Would it be possible to provide dump files containing all crates on crates.io?
This would be very helpful for:
- Scientists wanting to analyze the data
- Future mars colonists. Their ping times will definitely suck!
- Digital preppers preparing for the next apocalypse where hacked thermostats DDOS level3 or something
- Generally anyone who doesn’t want to rely on the internet for everything, e.g. who wants to be able to use Rust while being completely offline e.g. on planes/trains/etc.

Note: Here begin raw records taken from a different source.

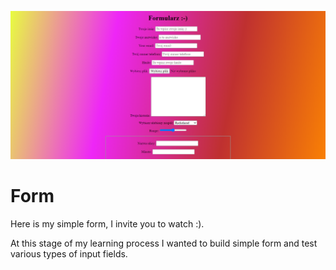 ![Test](/form-readme.png)

# Form 
Here is my simple form, I invite you to watch :). 

At this stage of my learning process I wanted to build simple form and test various types of input fields. 

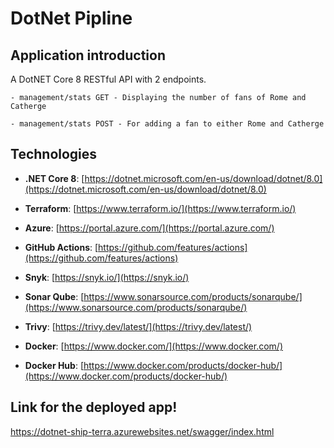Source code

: # DotNet Pipline

## Application introduction

A DotNET Core 8 RESTful API with 2 endpoints.

    - management/stats GET - Displaying the number of fans of Rome and Catherge
    
    - management/stats POST - For adding a fan to either Rome and Catherge 


## Technologies

 - **.NET Core 8**: [https://dotnet.microsoft.com/en-us/download/dotnet/8.0](https://dotnet.microsoft.com/en-us/download/dotnet/8.0)

- **Terraform**: [https://www.terraform.io/](https://www.terraform.io/)

- **Azure**: [https://portal.azure.com/](https://portal.azure.com/)

- **GitHub Actions**: [https://github.com/features/actions](https://github.com/features/actions)

- **Snyk**: [https://snyk.io/](https://snyk.io/)

- **Sonar Qube**: [https://www.sonarsource.com/products/sonarqube/](https://www.sonarsource.com/products/sonarqube/)

- **Trivy**: [https://trivy.dev/latest/](https://trivy.dev/latest/)

- **Docker**: [https://www.docker.com/](https://www.docker.com/)

- **Docker Hub**: [https://www.docker.com/products/docker-hub/](https://www.docker.com/products/docker-hub/)

## Link for the deployed app!

https://dotnet-ship-terra.azurewebsites.net/swagger/index.html
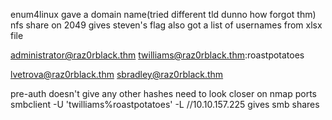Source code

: enum4linux gave a domain name(tried different tld dunno how forgot thm)
nfs share on 2049 gives steven's flag
also got a list of usernames from xlsx file

administrator@raz0rblack.thm
twilliams@raz0rblack.thm:roastpotatoes

lvetrova@raz0rblack.thm
sbradley@raz0rblack.thm

pre-auth doesn't give any other hashes
need to look closer on nmap ports 
smbclient -U 'twilliams%roastpotatoes' -L //10.10.157.225 gives smb shares
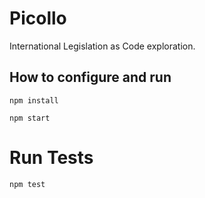 # Picollo
International Legislation as Code exploration.


## How to configure and run

`npm install`

`npm start`

# Run Tests

`npm test`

- People in remote places like behind the great firewall of china, or on the falkland islands (falklands only have satellite internet, can you imagine that?). They obviously can’t download a dump, but one can download it once and then use it to set up a mirror.
Other projects like Wikipedia offer similar dumps already.
I’ve recently used crates-mirror to get 7997 crates of the 8089 crates currently on crates.io. But this method is not perfect. You have to download each crate separately, leading to a non trivial overhead in HTTP/TLS negotiations. Also, obviously, it might get in trouble with anti abuse systems.
My download of crates.io and the directory with the .crate files right now takes 6 GB storage space. So its of definitely manageable size. In comparison: wikipedia dumps take tens of gigabytes. And this is before very easy optimisations are applied, like only storing the diffs between .crate files.
Implementation wise it could be e.g. a weekly job, that creates combined .tar.gz/zip files, and uploads them to static.rlo or somewhere else. As crates.io is addition only, its okay to delete old dumps.